→ **What is expected**
Your answer should be the exact lines of the data below from the one containing "This repo serves" through the one containing "## Udacity Nanodegree"; please include nothing else.

::: Source records

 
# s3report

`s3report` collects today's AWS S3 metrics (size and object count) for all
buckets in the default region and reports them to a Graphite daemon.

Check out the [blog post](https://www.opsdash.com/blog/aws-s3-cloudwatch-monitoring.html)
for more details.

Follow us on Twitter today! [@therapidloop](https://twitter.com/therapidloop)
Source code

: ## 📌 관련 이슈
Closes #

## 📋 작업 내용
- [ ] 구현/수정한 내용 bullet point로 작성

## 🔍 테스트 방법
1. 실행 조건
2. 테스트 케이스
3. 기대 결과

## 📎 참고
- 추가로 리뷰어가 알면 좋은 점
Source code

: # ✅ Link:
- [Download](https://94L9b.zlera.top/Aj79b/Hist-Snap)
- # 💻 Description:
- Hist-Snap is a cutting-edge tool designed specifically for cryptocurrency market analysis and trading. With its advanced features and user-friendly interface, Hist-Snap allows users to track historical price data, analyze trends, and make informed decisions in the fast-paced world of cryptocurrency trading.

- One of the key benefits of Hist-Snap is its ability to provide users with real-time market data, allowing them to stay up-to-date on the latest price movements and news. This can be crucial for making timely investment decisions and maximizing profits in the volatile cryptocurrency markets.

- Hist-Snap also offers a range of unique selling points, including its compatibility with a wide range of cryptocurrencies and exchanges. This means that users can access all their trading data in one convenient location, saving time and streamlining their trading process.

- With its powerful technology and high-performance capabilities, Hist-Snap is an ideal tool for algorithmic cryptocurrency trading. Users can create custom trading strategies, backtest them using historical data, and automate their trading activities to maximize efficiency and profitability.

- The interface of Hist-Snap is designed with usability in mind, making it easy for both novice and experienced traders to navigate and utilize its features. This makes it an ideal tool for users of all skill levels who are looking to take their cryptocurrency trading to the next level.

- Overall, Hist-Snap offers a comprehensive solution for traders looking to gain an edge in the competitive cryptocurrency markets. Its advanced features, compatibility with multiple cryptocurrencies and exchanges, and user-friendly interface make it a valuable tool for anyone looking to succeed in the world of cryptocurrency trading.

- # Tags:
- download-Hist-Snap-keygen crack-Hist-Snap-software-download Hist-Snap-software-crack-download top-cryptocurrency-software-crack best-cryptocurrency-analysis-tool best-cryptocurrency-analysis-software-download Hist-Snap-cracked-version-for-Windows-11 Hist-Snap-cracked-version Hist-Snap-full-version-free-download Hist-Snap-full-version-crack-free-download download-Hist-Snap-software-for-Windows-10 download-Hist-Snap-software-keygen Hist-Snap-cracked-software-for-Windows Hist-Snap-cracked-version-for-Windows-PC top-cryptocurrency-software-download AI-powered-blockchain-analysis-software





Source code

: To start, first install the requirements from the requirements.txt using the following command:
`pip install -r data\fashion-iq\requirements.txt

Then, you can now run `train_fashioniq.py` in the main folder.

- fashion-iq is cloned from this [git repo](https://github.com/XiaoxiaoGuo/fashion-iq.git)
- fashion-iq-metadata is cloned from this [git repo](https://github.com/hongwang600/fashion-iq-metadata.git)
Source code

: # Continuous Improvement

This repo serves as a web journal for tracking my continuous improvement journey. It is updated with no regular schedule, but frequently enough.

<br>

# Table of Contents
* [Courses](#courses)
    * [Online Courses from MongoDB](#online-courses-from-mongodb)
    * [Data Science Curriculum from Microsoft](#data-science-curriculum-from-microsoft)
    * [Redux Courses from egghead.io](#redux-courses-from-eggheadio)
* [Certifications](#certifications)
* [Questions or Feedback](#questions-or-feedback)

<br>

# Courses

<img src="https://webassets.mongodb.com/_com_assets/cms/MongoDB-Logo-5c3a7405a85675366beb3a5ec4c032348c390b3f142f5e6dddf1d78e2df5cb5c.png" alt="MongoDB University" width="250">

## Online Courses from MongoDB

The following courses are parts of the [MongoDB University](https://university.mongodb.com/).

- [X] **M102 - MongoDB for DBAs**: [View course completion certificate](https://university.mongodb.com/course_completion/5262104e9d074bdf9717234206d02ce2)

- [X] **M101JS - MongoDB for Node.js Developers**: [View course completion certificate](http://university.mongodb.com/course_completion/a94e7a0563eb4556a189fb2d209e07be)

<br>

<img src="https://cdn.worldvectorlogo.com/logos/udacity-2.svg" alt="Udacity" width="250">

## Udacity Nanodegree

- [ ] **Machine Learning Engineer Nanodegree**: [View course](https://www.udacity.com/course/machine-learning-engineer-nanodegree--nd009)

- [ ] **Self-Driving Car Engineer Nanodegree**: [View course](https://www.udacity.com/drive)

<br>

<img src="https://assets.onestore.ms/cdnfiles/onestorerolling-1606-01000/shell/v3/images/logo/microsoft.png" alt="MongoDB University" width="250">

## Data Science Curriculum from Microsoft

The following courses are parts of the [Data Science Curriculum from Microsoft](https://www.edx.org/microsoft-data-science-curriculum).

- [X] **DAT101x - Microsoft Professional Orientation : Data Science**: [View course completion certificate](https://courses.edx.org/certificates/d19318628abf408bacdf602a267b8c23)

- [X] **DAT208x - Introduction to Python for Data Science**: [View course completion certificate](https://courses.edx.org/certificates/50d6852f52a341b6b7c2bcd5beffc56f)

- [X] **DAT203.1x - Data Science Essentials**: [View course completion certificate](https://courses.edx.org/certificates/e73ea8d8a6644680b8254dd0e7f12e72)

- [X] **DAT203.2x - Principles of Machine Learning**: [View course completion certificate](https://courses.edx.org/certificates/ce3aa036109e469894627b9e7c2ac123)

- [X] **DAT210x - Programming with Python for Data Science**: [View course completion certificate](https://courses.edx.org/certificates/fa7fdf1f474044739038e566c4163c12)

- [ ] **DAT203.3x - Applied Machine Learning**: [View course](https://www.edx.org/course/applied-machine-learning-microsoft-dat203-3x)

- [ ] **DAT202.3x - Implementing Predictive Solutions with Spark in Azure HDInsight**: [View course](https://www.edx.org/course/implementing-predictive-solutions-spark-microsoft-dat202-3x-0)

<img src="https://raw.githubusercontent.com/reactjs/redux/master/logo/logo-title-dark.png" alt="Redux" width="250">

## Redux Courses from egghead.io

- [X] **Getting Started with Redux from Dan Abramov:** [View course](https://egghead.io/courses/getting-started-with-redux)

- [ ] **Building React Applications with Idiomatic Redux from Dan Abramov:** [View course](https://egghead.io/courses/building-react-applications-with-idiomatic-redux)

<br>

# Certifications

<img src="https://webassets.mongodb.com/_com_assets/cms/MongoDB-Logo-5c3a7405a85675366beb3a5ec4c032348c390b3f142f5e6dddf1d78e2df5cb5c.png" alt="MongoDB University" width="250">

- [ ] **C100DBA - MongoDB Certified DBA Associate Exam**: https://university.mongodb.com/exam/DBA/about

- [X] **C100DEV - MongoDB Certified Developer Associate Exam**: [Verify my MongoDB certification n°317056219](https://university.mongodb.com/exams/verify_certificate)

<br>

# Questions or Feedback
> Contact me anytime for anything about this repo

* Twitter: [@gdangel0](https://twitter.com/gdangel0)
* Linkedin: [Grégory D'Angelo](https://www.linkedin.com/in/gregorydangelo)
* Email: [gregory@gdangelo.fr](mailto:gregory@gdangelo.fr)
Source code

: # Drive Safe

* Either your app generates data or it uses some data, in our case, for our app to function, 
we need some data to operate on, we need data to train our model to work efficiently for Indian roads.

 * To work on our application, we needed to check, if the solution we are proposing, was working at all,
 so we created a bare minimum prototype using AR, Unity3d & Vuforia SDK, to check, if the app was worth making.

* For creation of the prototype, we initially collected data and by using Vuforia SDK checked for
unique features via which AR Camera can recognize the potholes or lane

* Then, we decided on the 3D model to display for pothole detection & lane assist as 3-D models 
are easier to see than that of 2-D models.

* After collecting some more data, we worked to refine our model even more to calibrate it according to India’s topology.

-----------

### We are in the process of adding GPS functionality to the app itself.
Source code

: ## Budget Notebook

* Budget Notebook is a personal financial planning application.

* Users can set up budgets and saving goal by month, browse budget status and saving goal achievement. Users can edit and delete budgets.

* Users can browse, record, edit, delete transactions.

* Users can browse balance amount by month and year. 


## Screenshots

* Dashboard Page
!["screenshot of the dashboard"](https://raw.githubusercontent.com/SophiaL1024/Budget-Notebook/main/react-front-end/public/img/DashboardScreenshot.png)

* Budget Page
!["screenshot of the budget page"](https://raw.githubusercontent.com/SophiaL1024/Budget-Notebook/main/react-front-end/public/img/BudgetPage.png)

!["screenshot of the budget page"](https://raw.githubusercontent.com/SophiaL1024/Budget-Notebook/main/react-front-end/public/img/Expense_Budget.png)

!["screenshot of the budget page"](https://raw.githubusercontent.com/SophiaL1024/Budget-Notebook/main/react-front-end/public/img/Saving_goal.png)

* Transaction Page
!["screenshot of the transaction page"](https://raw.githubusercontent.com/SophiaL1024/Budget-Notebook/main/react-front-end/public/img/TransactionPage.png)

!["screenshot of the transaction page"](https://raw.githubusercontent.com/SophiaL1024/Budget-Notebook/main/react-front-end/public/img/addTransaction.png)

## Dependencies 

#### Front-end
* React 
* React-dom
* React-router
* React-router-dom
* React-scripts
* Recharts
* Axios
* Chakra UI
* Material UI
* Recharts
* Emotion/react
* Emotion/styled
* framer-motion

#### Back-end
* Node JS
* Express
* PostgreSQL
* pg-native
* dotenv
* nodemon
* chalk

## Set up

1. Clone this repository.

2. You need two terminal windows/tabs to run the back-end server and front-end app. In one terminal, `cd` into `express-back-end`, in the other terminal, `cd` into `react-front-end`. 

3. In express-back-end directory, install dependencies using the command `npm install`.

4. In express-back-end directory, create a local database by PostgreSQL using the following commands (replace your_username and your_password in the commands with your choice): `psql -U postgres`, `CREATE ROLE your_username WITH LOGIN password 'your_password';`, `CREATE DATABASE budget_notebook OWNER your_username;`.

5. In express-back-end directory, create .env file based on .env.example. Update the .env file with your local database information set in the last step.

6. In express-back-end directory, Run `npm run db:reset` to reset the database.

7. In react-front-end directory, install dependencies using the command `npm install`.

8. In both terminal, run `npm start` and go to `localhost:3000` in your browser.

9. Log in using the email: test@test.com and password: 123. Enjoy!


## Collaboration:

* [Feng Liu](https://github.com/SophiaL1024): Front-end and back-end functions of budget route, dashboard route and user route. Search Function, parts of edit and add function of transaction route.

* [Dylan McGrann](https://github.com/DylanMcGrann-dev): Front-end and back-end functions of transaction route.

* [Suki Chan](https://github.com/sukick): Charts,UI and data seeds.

::::::

→ **Answer**
This repo serves as a web journal for tracking my continuous improvement journey. It is updated with no regular schedule, but frequently enough.

<br>

# Table of Contents
* [Courses](#courses)
    * [Online Courses from MongoDB](#online-courses-from-mongodb)
    * [Data Science Curriculum from Microsoft](#data-science-curriculum-from-microsoft)
    * [Redux Courses from egghead.io](#redux-courses-from-eggheadio)
* [Certifications](#certifications)
* [Questions or Feedback](#questions-or-feedback)

<br>

# Courses

<img src="https://webassets.mongodb.com/_com_assets/cms/MongoDB-Logo-5c3a7405a85675366beb3a5ec4c032348c390b3f142f5e6dddf1d78e2df5cb5c.png" alt="MongoDB University" width="250">

## Online Courses from MongoDB

The following courses are parts of the [MongoDB University](https://university.mongodb.com/).

- [X] **M102 - MongoDB for DBAs**: [View course completion certificate](https://university.mongodb.com/course_completion/5262104e9d074bdf9717234206d02ce2)

- [X] **M101JS - MongoDB for Node.js Developers**: [View course completion certificate](http://university.mongodb.com/course_completion/a94e7a0563eb4556a189fb2d209e07be)

<br>

<img src="https://cdn.worldvectorlogo.com/logos/udacity-2.svg" alt="Udacity" width="250">

## Udacity Nanodegree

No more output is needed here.